= TASK GOAL =
An exact copy of every entry is the required answer.

*** AVAILABLE DATA

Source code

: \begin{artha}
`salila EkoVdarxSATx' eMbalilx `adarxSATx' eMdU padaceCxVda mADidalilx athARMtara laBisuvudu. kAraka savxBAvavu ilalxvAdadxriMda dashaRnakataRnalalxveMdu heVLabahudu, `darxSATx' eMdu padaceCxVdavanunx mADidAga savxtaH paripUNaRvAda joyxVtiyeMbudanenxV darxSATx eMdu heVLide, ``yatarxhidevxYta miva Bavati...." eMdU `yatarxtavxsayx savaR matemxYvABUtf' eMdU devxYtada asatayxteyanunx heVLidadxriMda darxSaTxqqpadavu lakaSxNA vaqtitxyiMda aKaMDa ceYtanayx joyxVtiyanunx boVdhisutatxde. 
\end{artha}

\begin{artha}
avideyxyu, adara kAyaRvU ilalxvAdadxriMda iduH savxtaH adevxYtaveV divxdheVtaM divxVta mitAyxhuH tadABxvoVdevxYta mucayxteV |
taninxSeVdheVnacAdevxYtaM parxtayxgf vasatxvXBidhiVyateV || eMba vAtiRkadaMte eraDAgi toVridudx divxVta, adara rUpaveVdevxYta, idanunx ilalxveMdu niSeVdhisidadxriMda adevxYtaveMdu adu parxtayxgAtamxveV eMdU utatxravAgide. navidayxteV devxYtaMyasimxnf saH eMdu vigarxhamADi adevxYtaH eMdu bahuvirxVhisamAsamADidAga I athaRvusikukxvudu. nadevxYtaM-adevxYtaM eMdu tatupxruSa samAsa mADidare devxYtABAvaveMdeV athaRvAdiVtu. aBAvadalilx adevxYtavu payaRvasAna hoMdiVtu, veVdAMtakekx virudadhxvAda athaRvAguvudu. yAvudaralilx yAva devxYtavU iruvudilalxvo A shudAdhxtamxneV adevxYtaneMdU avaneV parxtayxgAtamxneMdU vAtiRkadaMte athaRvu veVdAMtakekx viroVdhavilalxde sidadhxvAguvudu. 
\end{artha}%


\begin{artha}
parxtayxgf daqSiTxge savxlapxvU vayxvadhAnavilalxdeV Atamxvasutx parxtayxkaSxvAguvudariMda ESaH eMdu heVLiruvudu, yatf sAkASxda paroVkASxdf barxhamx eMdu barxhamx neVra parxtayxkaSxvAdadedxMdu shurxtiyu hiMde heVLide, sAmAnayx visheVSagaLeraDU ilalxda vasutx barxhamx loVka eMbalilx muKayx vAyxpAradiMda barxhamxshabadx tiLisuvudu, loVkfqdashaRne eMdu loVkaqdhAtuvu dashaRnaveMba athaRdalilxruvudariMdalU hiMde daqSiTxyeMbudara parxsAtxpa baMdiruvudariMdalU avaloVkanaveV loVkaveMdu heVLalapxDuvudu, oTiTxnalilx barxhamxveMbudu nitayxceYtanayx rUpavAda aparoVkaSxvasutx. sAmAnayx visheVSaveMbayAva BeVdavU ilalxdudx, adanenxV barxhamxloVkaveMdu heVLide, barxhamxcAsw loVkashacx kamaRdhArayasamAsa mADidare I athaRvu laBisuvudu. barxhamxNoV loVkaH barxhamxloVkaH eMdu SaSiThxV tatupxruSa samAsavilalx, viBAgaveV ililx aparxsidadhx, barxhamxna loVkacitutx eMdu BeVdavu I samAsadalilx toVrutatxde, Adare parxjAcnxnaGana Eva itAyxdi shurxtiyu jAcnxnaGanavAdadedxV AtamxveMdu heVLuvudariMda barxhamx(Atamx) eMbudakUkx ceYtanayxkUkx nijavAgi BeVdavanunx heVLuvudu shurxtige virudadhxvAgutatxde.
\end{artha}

******

= SOLUTION FOR THIS PROBLEM =
Source code

: \begin{artha}
`salila EkoVdarxSATx' eMbalilx `adarxSATx' eMdU padaceCxVda mADidalilx athARMtara laBisuvudu. kAraka savxBAvavu ilalxvAdadxriMda dashaRnakataRnalalxveMdu heVLabahudu, `darxSATx' eMdu padaceCxVdavanunx mADidAga savxtaH paripUNaRvAda joyxVtiyeMbudanenxV darxSATx eMdu heVLide, ``yatarxhidevxYta miva Bavati...." eMdU `yatarxtavxsayx savaR matemxYvABUtf' eMdU devxYtada asatayxteyanunx heVLidadxriMda darxSaTxqqpadavu lakaSxNA vaqtitxyiMda aKaMDa ceYtanayx joyxVtiyanunx boVdhisutatxde. 
\end{artha}

\begin{artha}
avideyxyu, adara kAyaRvU ilalxvAdadxriMda iduH savxtaH adevxYtaveV divxdheVtaM divxVta mitAyxhuH tadABxvoVdevxYta mucayxteV |
taninxSeVdheVnacAdevxYtaM parxtayxgf vasatxvXBidhiVyateV || eMba vAtiRkadaMte eraDAgi toVridudx divxVta, adara rUpaveVdevxYta, idanunx ilalxveMdu niSeVdhisidadxriMda adevxYtaveMdu adu parxtayxgAtamxveV eMdU utatxravAgide. navidayxteV devxYtaMyasimxnf saH eMdu vigarxhamADi adevxYtaH eMdu bahuvirxVhisamAsamADidAga I athaRvusikukxvudu. nadevxYtaM-adevxYtaM eMdu tatupxruSa samAsa mADidare devxYtABAvaveMdeV athaRvAdiVtu. aBAvadalilx adevxYtavu payaRvasAna hoMdiVtu, veVdAMtakekx virudadhxvAda athaRvAguvudu. yAvudaralilx yAva devxYtavU iruvudilalxvo A shudAdhxtamxneV adevxYtaneMdU avaneV parxtayxgAtamxneMdU vAtiRkadaMte athaRvu veVdAMtakekx viroVdhavilalxde sidadhxvAguvudu. 
\end{artha}%


\begin{artha}
parxtayxgf daqSiTxge savxlapxvU vayxvadhAnavilalxdeV Atamxvasutx parxtayxkaSxvAguvudariMda ESaH eMdu heVLiruvudu, yatf sAkASxda paroVkASxdf barxhamx eMdu barxhamx neVra parxtayxkaSxvAdadedxMdu shurxtiyu hiMde heVLide, sAmAnayx visheVSagaLeraDU ilalxda vasutx barxhamx loVka eMbalilx muKayx vAyxpAradiMda barxhamxshabadx tiLisuvudu, loVkfqdashaRne eMdu loVkaqdhAtuvu dashaRnaveMba athaRdalilxruvudariMdalU hiMde daqSiTxyeMbudara parxsAtxpa baMdiruvudariMdalU avaloVkanaveV loVkaveMdu heVLalapxDuvudu, oTiTxnalilx barxhamxveMbudu nitayxceYtanayx rUpavAda aparoVkaSxvasutx. sAmAnayx visheVSaveMbayAva BeVdavU ilalxdudx, adanenxV barxhamxloVkaveMdu heVLide, barxhamxcAsw loVkashacx kamaRdhArayasamAsa mADidare I athaRvu laBisuvudu. barxhamxNoV loVkaH barxhamxloVkaH eMdu SaSiThxV tatupxruSa samAsavilalx, viBAgaveV ililx aparxsidadhx, barxhamxna loVkacitutx eMdu BeVdavu I samAsadalilx toVrutatxde, Adare parxjAcnxnaGana Eva itAyxdi shurxtiyu jAcnxnaGanavAdadedxV AtamxveMdu heVLuvudariMda barxhamx(Atamx) eMbudakUkx ceYtanayxkUkx nijavAgi BeVdavanunx heVLuvudu shurxtige virudadhxvAgutatxde.
\end{artha}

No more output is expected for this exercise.